When only the ends of the branches are cut back, the pruning technique is called heading back. This technique is used to keep a shrub dense and compact — not necessarily made into a little ball (this method is called shearing). Make cuts of different lengths to retain the shrub’s natural look. This pruning is done annually immediately after a shrub has flowered. Only a few inches of plant material is removed to maintain a shrub’s particular size.

Deadheading last spring’s flowers is a type of heading back that promotes lateral branches that flower. So deadhead for aesthetics and also for next year’s flower production. Do not head back native plants; it will just make them mad and eager to get even.

So, you have been meaning to cut back that shrub, but there are so many other things to do and the loppers have gone missing. Now after a few years of neglect, the plant must be pruned differently to restore it.

Let’s talk about that lilac that blooms so high you can’t see or smell the flowers. What is to be done? It will take three years, but then you will have a totally new plant that you can head back annually. The technique is called thinning.

There are two types of cuts made on the oldest stem (the bark is gray and perhaps a bit raggedy looking).

1. Cut one third of the oldest stems to about 4 inches high. This forces the plant to produce lots of new growth at the lower part of the plant to fill in the “blank” part of the stems.
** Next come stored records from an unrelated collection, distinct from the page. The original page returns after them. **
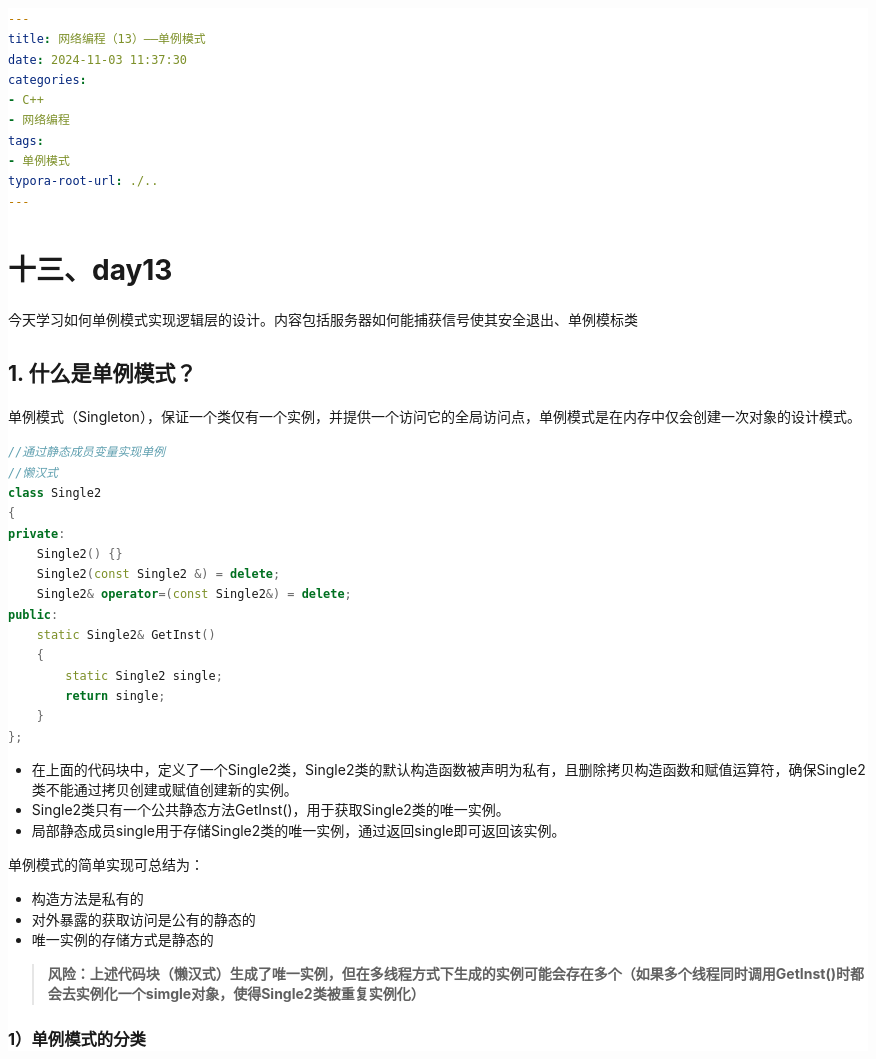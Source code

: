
 ```yaml
---
title: 网络编程（13）——单例模式
date: 2024-11-03 11:37:30
categories:
- C++
- 网络编程
tags: 
- 单例模式
typora-root-url: ./..
---
```


# 十三、day13

今天学习如何单例模式实现逻辑层的设计。内容包括服务器如何能捕获信号使其安全退出、单例模标类

## 1. 什么是单例模式？

单例模式（Singleton），保证一个类仅有一个实例，并提供一个访问它的全局访问点，单例模式是在内存中仅会创建一次对象的设计模式。

```cpp
//通过静态成员变量实现单例
//懒汉式
class Single2
{
private:
    Single2() {}
    Single2(const Single2 &) = delete;
    Single2& operator=(const Single2&) = delete;
public:
    static Single2& GetInst()
    {
        static Single2 single;
        return single;
    }
};
```

- 在上面的代码块中，定义了一个Single2类，Single2类的默认构造函数被声明为私有，且删除拷贝构造函数和赋值运算符，确保Single2类不能通过拷贝创建或赋值创建新的实例。
- Single2类只有一个公共静态方法GetInst()，用于获取Single2类的唯一实例。
- 局部静态成员single用于存储Single2类的唯一实例，通过返回single即可返回该实例。

单例模式的简单实现可总结为：

- 构造方法是私有的
- 对外暴露的获取访问是公有的静态的
- 唯一实例的存储方式是静态的

> **风险：上述代码块（懒汉式）生成了唯一实例，但在多线程方式下生成的实例可能会存在多个（如果多个线程同时调用GetInst()时都会去实例化一个simgle对象，使得Single2类被重复实例化）**

### 1）单例模式的分类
2. Cut one-third of the oldest canes to the ground. This promotes new stems from the roots of the plant. Thinning lets more light into the plant and that promotes more blooms.
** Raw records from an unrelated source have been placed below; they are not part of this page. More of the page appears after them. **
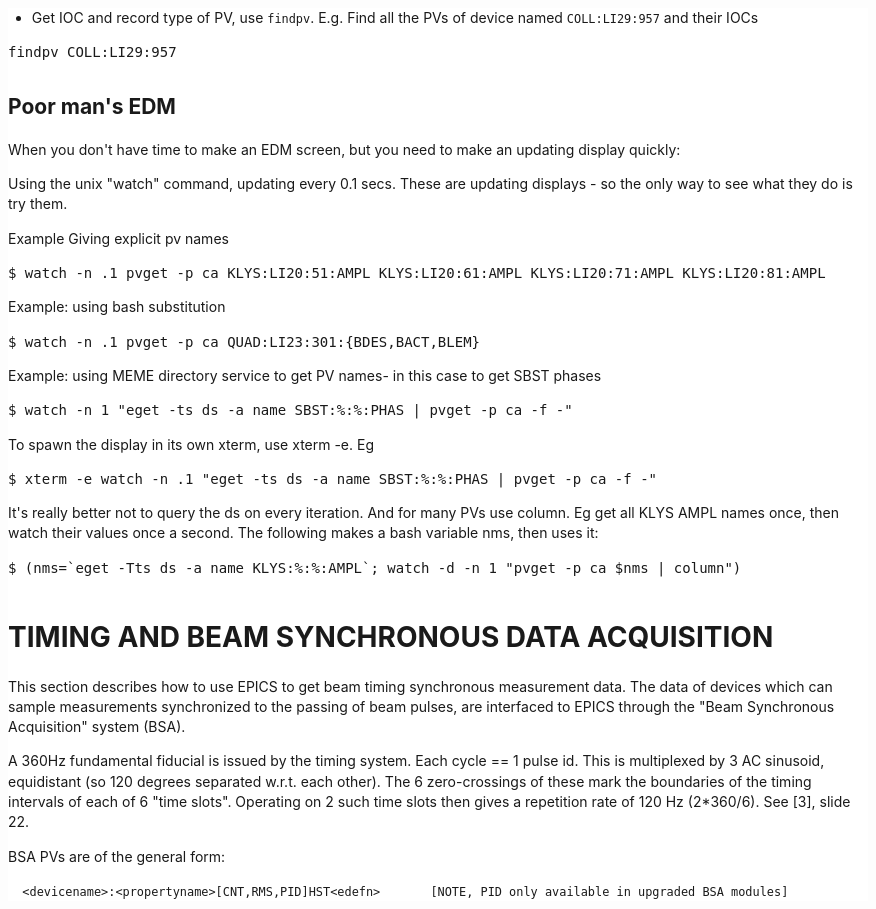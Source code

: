 * Get IOC and record type of PV, use `findpv`. E.g. Find all the PVs of device named `COLL:LI29:957` and their IOCs
<pre>
findpv COLL:LI29:957
</pre>

Poor man's EDM
--------------
When you don't have time to make an EDM screen, but you need to make an updating display quickly:

Using the unix "watch" command, updating every 0.1 secs. These are updating displays - so the only way to see what they do is try them.

  Example Giving explicit pv names
<pre>
$ watch -n .1 pvget -p ca KLYS:LI20:51:AMPL KLYS:LI20:61:AMPL KLYS:LI20:71:AMPL KLYS:LI20:81:AMPL
</pre>
Example: using bash substitution
<pre>
$ watch -n .1 pvget -p ca QUAD:LI23:301:{BDES,BACT,BLEM}
</pre>
Example: using MEME directory service to get PV names- in this case to get SBST phases
<pre>
$ watch -n 1 "eget -ts ds -a name SBST:%:%:PHAS | pvget -p ca -f -"
</pre>
To spawn the display in its own xterm, use xterm -e. Eg
<pre>
$ xterm -e watch -n .1 "eget -ts ds -a name SBST:%:%:PHAS | pvget -p ca -f -"
</pre>
It's really better not to query the ds on every iteration. And for many PVs use column.
Eg get all KLYS AMPL names once, then watch their values once a second. The following makes a
bash variable nms, then uses it:
<pre>
$ (nms=&#96;eget -Tts ds -a name KLYS:%:%:AMPL&#96;; watch -d -n 1 "pvget -p ca $nms | column")
</pre>


TIMING AND BEAM SYNCHRONOUS DATA ACQUISITION
=============================================

This section describes how to use EPICS to get beam timing synchronous measurement data. 
The data of devices which can sample measurements synchronized to the passing of beam pulses, are
interfaced to EPICS through the "Beam Synchronous Acquisition" system (BSA). 

A 360Hz fundamental fiducial is issued by the timing system. Each cycle == 1 pulse id.
This is multiplexed by 3 AC sinusoid, equidistant (so 120 degrees separated w.r.t. each other). 
The 6 zero-crossings of these mark the boundaries of the timing intervals of each of 6 "time slots".
Operating on 2 such time slots then gives a repetition rate of 120 Hz (2*360/6).
See [3], slide 22.

BSA PVs are of the general form:

      <devicename>:<propertyname>[CNT,RMS,PID]HST<edefn>       [NOTE, PID only available in upgraded BSA modules]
The forsythia that has lost its glamour can be restored with a technique called rejuvenating. This method takes courage, and you may want to enlist the help of a trusted gardening friend to do the deed. Take a saw and cut the entire plant to the ground. Go inside and have a cup of tea. The plant will recover — this season — and likely will be filled with blooms next year. This works really well in early spring to keep buddleia under control. Use this technique as a final solution because some shrubs will pout for a year before they think about blooming again.

A WSU Master Gardeners of Chelan County column appears regularly in the Home, Garden section. Bonnie Orr is one of five columnists featured.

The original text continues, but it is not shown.